[F&O] line ends in unparsed-text()

unparsed-text() can not be used to input arbitary byte streams as the
resulting string needs to conform to the character restrictions in the
data model, and the input is subject to character encoding which may
change the bytes anyway. So it is principally useful for "text files"
(as its name suggests).

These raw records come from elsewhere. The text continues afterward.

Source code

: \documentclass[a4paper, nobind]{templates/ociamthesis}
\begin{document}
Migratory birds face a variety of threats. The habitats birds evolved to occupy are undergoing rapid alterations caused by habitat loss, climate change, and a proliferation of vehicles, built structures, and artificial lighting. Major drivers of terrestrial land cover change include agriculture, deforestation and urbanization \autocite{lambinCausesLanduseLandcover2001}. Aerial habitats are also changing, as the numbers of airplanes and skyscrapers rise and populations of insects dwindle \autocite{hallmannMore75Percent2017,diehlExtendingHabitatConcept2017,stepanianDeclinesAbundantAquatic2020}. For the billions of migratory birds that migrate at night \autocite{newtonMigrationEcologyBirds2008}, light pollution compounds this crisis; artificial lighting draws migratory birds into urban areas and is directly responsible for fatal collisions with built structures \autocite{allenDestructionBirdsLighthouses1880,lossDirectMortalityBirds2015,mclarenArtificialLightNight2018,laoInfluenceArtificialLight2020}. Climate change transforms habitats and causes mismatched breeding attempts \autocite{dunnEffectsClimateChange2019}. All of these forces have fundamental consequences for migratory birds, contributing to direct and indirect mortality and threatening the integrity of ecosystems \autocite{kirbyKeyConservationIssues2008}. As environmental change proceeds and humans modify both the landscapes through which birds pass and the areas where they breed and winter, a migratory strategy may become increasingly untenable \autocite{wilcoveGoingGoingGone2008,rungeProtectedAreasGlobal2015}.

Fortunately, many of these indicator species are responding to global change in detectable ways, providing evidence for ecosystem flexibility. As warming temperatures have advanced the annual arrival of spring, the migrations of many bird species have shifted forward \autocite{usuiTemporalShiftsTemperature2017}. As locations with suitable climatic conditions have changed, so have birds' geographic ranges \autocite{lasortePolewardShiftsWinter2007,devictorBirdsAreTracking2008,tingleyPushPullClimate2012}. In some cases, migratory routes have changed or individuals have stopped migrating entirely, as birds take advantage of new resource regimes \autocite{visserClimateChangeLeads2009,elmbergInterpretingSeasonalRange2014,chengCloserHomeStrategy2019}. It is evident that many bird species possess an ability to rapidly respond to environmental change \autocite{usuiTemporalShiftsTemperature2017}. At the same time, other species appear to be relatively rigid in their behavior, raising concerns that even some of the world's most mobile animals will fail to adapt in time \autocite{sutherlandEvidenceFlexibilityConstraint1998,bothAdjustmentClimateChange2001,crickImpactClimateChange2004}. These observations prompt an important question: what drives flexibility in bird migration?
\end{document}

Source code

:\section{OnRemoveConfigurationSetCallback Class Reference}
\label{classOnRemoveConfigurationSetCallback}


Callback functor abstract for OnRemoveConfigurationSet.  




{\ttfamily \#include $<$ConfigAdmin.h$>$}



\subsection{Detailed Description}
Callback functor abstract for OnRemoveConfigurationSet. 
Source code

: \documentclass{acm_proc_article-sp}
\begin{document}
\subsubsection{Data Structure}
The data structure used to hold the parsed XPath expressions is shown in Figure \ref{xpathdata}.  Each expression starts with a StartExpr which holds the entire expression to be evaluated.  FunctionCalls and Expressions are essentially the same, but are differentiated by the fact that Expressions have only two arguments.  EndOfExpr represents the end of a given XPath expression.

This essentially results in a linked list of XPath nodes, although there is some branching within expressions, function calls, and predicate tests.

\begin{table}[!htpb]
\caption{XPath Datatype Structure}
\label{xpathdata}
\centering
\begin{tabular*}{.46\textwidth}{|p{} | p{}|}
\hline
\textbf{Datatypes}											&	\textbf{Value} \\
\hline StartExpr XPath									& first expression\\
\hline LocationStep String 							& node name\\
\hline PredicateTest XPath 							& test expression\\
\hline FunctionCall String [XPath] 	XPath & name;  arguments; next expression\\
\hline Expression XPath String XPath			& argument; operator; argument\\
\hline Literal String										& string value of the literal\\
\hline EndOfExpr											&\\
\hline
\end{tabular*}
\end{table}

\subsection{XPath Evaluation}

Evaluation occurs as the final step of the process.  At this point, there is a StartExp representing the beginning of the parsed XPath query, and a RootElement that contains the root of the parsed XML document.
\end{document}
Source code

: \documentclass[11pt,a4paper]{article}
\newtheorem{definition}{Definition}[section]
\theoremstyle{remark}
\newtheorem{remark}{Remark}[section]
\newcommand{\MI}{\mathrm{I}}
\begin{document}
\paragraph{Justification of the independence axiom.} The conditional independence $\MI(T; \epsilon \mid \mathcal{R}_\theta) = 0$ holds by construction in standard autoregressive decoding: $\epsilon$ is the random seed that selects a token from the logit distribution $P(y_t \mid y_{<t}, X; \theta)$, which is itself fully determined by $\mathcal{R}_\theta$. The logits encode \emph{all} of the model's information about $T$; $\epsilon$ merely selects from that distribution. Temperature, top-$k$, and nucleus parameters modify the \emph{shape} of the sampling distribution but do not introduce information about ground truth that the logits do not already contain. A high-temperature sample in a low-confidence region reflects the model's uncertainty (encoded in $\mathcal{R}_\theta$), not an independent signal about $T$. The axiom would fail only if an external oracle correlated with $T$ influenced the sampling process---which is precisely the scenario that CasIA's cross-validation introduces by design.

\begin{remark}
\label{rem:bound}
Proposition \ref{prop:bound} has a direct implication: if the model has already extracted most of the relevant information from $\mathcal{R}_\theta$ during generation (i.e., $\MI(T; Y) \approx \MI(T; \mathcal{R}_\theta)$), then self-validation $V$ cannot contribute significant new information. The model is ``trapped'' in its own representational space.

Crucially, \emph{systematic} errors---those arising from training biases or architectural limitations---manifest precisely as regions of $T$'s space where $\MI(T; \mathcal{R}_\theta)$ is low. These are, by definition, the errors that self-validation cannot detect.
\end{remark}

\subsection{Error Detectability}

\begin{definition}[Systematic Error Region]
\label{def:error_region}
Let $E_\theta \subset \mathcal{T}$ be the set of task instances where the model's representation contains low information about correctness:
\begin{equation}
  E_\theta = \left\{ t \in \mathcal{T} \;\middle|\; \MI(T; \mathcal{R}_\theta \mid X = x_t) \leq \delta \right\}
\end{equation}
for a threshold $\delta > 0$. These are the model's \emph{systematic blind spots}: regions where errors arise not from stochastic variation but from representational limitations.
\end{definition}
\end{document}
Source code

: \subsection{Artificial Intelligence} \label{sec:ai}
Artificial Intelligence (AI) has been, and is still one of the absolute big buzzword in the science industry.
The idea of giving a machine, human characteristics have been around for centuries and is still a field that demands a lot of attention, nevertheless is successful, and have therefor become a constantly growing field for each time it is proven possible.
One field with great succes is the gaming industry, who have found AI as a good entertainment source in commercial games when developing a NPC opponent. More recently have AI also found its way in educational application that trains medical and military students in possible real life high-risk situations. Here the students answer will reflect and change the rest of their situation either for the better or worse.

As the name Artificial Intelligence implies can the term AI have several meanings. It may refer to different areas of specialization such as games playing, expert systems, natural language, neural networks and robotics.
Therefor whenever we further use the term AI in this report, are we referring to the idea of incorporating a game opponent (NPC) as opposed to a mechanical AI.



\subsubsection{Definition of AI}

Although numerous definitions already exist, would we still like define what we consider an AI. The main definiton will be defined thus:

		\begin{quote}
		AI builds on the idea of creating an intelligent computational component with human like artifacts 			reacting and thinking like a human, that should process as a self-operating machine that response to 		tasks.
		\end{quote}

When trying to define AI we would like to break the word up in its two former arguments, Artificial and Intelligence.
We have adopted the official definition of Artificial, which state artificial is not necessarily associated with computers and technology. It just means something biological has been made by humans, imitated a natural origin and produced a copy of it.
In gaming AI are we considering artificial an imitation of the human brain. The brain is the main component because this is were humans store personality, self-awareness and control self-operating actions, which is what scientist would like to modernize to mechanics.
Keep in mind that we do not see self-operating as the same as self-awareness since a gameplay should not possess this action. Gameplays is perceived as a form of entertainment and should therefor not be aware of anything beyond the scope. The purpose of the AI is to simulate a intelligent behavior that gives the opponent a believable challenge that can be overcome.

However one of the main distinguishing features
of text files is that their line endings are platform-dependent and
unparsed-text() (unlike an XML parser, and so the doc() function) does
not take account of this.

This means that given a file test.txt

one
two
three

on Windows (to take a specific example)

<x>
<xsl:value-of select="unparsed-text('test.txt','UTF-8')"/>
</x>

will produce

<x>
one@#xD;
two@#xD;
three@#xD;
</x>

(I am using  @ rather than & here  in case the character references get
lost in some mail reading programs or translation to html in the
archives)

One can avoid this by going, for example

translate(unparsed-text('test.txt','US-ASCII'),'@#xD;','')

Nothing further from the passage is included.